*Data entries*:
════════

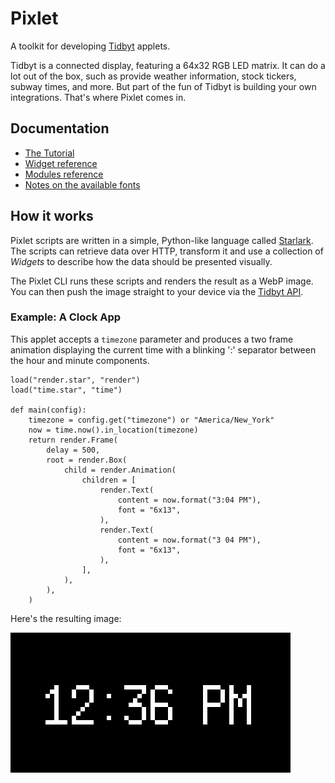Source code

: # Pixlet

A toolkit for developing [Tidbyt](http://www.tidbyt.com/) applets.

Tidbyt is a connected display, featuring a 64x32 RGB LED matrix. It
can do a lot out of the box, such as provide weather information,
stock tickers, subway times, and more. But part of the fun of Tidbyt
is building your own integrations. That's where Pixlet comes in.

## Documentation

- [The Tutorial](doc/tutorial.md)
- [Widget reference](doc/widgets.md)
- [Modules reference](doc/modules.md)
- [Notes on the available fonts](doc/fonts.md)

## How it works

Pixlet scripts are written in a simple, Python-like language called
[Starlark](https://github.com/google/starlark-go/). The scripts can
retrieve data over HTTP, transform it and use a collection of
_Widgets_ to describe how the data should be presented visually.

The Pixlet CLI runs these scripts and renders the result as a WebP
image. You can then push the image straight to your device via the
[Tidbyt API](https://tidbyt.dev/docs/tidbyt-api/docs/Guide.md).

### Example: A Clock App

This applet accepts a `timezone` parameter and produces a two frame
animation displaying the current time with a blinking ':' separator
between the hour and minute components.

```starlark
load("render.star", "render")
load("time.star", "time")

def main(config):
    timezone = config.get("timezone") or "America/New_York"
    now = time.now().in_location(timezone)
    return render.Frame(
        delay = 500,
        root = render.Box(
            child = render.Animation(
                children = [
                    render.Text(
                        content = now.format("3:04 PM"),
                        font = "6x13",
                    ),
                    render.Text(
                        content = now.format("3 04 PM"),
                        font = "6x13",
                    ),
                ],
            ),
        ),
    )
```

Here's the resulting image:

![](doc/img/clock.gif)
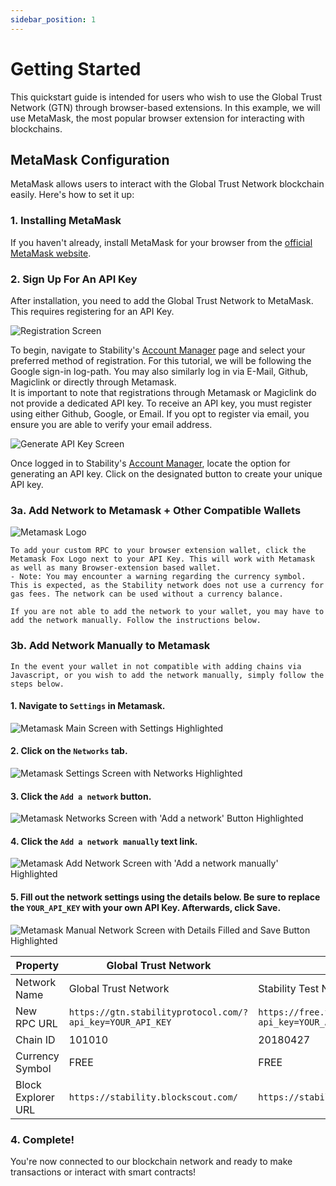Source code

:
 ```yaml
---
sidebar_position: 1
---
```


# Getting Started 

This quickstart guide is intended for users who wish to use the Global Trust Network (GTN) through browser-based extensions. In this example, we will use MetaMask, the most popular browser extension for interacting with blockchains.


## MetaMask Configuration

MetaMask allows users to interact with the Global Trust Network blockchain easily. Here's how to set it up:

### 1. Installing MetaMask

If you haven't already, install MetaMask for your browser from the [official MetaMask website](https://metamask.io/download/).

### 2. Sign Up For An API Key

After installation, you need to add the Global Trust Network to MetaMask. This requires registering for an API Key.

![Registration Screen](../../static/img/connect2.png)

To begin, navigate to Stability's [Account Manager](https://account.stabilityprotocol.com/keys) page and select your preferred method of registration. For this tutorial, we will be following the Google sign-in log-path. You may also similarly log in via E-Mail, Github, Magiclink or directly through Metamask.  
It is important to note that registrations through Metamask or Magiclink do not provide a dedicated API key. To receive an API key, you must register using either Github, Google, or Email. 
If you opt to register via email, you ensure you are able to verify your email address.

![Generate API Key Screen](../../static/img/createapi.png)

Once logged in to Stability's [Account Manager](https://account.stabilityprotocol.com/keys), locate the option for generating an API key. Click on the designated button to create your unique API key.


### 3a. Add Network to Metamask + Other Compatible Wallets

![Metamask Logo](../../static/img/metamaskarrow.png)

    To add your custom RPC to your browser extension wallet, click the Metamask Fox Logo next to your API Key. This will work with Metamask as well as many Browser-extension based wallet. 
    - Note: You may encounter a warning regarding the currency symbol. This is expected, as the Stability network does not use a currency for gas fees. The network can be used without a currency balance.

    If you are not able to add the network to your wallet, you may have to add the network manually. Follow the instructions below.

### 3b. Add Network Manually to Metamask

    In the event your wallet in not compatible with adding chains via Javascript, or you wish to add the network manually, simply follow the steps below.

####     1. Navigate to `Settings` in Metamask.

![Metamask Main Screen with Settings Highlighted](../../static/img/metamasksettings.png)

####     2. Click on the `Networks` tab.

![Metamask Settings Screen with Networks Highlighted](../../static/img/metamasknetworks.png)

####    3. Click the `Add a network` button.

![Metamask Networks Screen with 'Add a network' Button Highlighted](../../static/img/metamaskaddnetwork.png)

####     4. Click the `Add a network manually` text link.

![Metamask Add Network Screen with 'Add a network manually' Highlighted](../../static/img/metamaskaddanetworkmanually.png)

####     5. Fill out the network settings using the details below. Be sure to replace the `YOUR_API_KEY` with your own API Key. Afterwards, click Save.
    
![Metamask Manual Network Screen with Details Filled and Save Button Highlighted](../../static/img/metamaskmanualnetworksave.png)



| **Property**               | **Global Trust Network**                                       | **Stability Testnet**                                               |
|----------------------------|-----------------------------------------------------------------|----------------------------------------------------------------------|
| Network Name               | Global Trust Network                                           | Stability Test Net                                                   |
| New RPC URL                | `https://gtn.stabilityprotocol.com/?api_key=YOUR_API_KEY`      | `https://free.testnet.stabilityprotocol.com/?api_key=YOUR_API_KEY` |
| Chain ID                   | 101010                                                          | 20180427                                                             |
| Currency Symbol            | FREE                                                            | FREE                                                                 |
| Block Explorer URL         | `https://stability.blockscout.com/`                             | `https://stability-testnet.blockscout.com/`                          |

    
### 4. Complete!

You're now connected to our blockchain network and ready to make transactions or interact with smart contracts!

════════

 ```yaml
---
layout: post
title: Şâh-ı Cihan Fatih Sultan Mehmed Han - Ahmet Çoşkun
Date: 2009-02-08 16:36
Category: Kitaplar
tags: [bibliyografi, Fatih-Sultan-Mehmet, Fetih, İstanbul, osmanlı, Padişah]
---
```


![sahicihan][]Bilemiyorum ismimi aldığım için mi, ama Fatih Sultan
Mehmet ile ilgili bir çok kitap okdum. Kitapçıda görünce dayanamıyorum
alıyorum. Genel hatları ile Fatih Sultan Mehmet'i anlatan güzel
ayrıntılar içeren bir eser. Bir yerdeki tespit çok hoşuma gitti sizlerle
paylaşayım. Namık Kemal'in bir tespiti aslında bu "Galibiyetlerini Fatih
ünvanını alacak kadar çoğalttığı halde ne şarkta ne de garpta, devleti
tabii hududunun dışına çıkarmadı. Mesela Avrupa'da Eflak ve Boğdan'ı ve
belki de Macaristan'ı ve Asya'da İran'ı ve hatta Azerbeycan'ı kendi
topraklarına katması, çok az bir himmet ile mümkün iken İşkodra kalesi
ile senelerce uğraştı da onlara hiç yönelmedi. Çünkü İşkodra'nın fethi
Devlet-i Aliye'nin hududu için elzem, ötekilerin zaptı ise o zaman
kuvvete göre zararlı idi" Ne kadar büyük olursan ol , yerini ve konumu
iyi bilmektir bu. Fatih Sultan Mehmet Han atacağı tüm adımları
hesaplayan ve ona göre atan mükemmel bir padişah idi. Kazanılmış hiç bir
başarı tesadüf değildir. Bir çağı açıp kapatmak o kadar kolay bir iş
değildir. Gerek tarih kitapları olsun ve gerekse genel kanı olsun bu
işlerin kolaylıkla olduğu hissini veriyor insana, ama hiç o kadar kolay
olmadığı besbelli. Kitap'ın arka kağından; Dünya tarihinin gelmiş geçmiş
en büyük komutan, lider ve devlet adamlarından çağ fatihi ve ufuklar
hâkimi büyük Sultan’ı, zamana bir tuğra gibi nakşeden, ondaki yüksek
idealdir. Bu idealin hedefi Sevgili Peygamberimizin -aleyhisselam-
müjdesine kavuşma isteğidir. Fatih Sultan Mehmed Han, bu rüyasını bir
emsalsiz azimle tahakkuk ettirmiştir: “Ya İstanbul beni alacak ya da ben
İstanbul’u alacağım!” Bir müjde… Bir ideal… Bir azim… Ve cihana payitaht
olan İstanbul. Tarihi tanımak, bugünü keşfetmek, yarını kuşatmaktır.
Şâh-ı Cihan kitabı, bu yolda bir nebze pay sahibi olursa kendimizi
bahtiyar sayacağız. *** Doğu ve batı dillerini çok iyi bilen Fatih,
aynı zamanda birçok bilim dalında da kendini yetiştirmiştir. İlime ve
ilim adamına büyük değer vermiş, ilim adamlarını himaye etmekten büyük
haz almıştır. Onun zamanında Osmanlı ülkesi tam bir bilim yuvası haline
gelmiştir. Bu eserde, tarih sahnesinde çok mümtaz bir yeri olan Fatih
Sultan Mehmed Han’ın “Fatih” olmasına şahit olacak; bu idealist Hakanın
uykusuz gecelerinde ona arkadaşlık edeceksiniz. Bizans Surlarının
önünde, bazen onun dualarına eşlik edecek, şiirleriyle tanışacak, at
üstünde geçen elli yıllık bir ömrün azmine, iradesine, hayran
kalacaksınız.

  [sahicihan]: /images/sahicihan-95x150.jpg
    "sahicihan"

════════

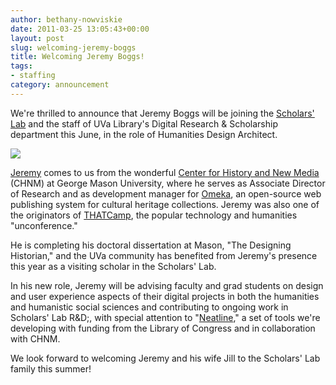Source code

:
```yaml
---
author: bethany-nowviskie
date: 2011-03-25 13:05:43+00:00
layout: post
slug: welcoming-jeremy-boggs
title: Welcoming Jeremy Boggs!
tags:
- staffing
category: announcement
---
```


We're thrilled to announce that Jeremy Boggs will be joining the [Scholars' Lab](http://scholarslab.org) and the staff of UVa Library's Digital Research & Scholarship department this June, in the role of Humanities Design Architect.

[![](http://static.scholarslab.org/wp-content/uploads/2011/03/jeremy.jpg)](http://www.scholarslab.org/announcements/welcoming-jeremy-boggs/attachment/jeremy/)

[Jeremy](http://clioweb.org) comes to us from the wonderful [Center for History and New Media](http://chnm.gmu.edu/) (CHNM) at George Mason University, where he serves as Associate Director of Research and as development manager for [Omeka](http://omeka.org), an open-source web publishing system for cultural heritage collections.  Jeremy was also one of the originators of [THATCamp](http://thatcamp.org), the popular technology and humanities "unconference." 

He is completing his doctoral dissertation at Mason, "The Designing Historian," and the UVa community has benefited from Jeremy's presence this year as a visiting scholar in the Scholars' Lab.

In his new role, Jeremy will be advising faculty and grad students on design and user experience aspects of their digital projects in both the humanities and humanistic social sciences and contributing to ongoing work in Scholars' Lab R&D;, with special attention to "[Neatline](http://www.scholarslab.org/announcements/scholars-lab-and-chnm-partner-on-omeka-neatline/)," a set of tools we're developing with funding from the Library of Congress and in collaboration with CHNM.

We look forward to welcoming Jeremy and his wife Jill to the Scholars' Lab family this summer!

════════

Return the number of lines in the records holding the string "based", without any other words.

2